*** Block opens ***

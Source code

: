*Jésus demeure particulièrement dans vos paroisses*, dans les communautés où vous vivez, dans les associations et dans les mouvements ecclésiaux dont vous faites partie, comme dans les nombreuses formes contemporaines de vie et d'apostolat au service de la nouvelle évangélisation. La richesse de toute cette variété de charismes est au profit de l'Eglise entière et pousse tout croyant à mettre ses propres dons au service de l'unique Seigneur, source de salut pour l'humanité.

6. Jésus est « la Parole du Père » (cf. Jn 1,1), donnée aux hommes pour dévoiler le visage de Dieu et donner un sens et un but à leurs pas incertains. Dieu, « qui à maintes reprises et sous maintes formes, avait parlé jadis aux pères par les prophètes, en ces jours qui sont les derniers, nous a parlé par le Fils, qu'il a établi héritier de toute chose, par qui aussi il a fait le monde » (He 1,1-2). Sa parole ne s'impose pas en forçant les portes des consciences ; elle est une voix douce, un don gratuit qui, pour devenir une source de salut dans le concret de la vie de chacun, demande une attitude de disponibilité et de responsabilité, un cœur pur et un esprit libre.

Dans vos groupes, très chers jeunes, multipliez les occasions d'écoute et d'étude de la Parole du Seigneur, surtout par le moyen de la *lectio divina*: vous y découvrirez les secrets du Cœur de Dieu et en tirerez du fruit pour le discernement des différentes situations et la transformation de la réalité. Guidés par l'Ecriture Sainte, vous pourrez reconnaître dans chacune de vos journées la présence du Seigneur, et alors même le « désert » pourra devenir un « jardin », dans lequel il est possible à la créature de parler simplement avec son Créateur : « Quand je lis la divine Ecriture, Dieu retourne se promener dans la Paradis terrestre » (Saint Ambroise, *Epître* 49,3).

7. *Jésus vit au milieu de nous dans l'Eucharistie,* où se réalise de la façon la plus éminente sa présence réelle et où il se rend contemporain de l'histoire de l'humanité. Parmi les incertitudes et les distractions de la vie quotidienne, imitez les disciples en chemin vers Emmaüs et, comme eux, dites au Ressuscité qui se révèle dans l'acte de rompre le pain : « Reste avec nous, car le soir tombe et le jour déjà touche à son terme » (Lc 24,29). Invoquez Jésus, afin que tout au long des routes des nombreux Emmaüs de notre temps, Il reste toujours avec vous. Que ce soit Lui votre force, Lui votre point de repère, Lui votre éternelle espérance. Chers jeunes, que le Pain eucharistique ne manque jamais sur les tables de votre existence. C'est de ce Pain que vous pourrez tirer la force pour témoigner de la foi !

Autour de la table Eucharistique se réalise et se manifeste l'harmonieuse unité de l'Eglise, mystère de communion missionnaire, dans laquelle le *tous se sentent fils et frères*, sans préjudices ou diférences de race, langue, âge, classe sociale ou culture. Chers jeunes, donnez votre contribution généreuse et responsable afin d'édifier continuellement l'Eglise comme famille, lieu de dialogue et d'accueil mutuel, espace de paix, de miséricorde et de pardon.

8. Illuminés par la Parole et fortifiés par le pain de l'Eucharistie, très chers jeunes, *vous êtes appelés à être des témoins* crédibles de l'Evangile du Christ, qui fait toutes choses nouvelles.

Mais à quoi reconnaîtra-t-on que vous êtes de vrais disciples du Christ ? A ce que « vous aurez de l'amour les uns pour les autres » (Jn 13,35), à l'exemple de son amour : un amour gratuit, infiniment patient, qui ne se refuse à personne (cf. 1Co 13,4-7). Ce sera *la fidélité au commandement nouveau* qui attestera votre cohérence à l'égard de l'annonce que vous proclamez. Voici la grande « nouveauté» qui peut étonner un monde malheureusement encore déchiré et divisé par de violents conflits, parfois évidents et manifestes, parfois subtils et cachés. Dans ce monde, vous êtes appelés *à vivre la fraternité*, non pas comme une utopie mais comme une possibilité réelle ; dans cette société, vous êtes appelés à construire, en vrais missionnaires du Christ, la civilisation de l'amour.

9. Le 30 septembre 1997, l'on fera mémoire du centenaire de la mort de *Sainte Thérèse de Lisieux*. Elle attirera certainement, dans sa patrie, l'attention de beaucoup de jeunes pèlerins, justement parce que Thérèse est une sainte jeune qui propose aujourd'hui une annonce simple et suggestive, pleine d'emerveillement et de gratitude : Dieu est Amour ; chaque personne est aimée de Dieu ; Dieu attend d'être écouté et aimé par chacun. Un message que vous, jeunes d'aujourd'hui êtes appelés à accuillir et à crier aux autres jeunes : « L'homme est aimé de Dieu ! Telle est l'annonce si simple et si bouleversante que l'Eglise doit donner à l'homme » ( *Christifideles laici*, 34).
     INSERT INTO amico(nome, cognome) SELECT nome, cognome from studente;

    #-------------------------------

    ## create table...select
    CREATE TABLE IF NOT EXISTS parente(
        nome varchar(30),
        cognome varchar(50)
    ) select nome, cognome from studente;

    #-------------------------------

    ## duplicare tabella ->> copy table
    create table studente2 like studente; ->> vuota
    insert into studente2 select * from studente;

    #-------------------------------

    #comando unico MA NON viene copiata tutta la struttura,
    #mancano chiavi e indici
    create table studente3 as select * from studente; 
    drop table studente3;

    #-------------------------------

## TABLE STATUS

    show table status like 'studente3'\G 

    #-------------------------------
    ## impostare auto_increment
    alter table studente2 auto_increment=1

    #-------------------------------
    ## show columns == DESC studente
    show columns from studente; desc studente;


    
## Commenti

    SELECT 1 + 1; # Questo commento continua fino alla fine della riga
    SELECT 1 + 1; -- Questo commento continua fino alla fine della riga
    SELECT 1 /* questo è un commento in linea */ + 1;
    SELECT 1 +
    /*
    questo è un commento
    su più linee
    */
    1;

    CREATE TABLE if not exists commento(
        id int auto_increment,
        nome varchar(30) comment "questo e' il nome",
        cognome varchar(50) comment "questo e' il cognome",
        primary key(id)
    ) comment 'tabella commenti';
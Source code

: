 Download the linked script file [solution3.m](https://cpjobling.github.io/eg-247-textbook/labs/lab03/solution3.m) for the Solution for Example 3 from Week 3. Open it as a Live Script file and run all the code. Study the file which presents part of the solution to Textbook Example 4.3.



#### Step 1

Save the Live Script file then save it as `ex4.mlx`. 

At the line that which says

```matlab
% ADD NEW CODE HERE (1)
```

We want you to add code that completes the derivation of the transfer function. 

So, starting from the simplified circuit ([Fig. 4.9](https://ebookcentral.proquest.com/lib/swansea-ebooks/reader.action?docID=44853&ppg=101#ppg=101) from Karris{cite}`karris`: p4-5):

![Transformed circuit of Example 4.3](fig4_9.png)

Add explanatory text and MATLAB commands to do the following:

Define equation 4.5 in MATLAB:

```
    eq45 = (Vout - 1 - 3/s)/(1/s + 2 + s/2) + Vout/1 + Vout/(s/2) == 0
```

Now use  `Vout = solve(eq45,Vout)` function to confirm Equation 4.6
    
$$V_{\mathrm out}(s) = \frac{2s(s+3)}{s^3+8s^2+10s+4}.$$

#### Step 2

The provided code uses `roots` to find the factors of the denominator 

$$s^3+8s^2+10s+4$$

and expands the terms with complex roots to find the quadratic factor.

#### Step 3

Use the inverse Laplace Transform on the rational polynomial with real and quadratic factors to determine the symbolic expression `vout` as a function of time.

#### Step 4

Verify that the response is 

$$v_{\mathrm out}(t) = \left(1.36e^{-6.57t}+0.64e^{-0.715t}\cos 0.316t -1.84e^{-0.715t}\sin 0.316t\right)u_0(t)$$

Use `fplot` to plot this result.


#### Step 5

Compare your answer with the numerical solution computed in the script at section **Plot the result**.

*** Block closes ***

* [Exercise objective]
Among the entries above, how many lines contain the string "solution"? Only the number should be given.

* [Result of the exercise]
2